One prominent theory, the big or moralizing gods hypothesis, assumes that religious beliefs were key. According to this theory, people are more likely to cooperate fairly if they believe in gods who will punish them if they don't. "To our surprise, our data strongly contradict this hypothesis," says lead author Harvey Whitehouse. "In almost every world region for which we have data, moralizing gods tended to follow, not precede, increases in social complexity." Even more so, standardized rituals tended on average to appear hundreds of years before gods who cared about human morality.

When ancient societies hit a million people, vengeful gods appeared

The God depicted in the Old Testament may sometimes seem wrathful. And in that, he's not alone; supernatural forces that punish evil play a central role in many modern religions.

[...] But which came first: complex societies or the belief in a punishing god?

The researchers found that belief in moralizing gods usually followed increases in social complexity, generally appearing after the emergence of civilizations with populations of more than about 1 million people.

"It was particularly striking how consistent it was [that] this phenomenon emerged at the million-person level," Savage said. "First, you get big societies, and these beliefs then come."
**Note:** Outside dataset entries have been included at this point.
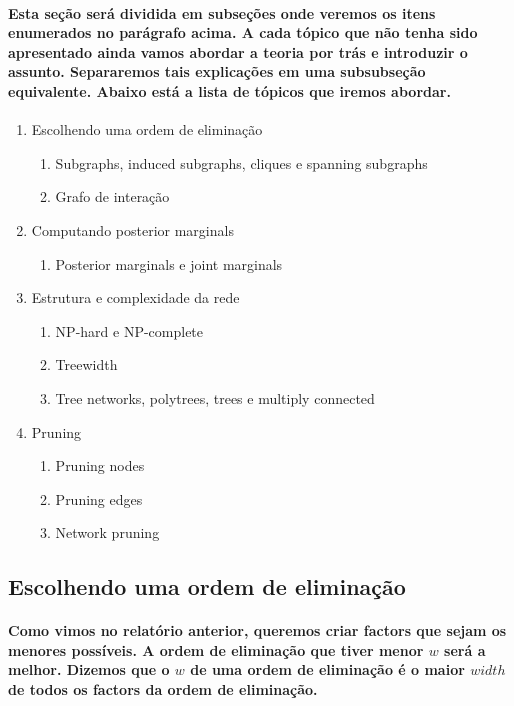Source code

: \documentclass[a4paper,10pt]{article}
\theoremstyle{plain}
\begin{document}
\paragraph{
  Esta seção será dividida em subseções onde veremos os itens enumerados no parágrafo acima. A cada
  tópico que não tenha sido apresentado ainda vamos abordar a teoria por trás e introduzir o 
  assunto. Separaremos tais explicações em uma subsubseção equivalente. Abaixo está a lista de 
  tópicos que iremos abordar.
}

\begin{enumerate}
  \item Escolhendo uma ordem de eliminação
    \begin{enumerate}[label*=\arabic*.]
      \item Subgraphs, induced subgraphs, cliques e spanning subgraphs
      \item Grafo de interação
    \end{enumerate}
  \item Computando posterior marginals
    \begin{enumerate}[label*=\arabic*.]
      \item Posterior marginals e joint marginals
    \end{enumerate}
  \item Estrutura e complexidade da rede
    \begin{enumerate}[label*=\arabic*.]
      \item NP-hard e NP-complete
      \item Treewidth
      \item Tree networks, polytrees, trees e multiply connected
    \end{enumerate}
  \item Pruning
    \begin{enumerate}[label*=\arabic*.]
      \item Pruning nodes
      \item Pruning edges
      \item Network pruning
    \end{enumerate}
\end{enumerate}

\subsection{Escolhendo uma ordem de eliminação}

\paragraph{
  Como vimos no relatório anterior\cite{report-2}, queremos criar factors que sejam os menores 
  possíveis. A ordem de eliminação que tiver menor $w$ será a melhor. Dizemos que o $w$ de uma 
  ordem de eliminação é o maior $width$ de todos os factors da ordem de eliminação. 
}
\end{document}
All in all, "our research suggests that religion is playing a functional role throughout world history, helping stabilize societies and people cooperate overall," Savage said. "In really small societies, like very small groups of hunter-gatherers, everyone knows everyone else, and everyone's keeping an eye on everyone else to make sure they're behaving well. Bigger societies are more anonymous, so you might not know who to trust."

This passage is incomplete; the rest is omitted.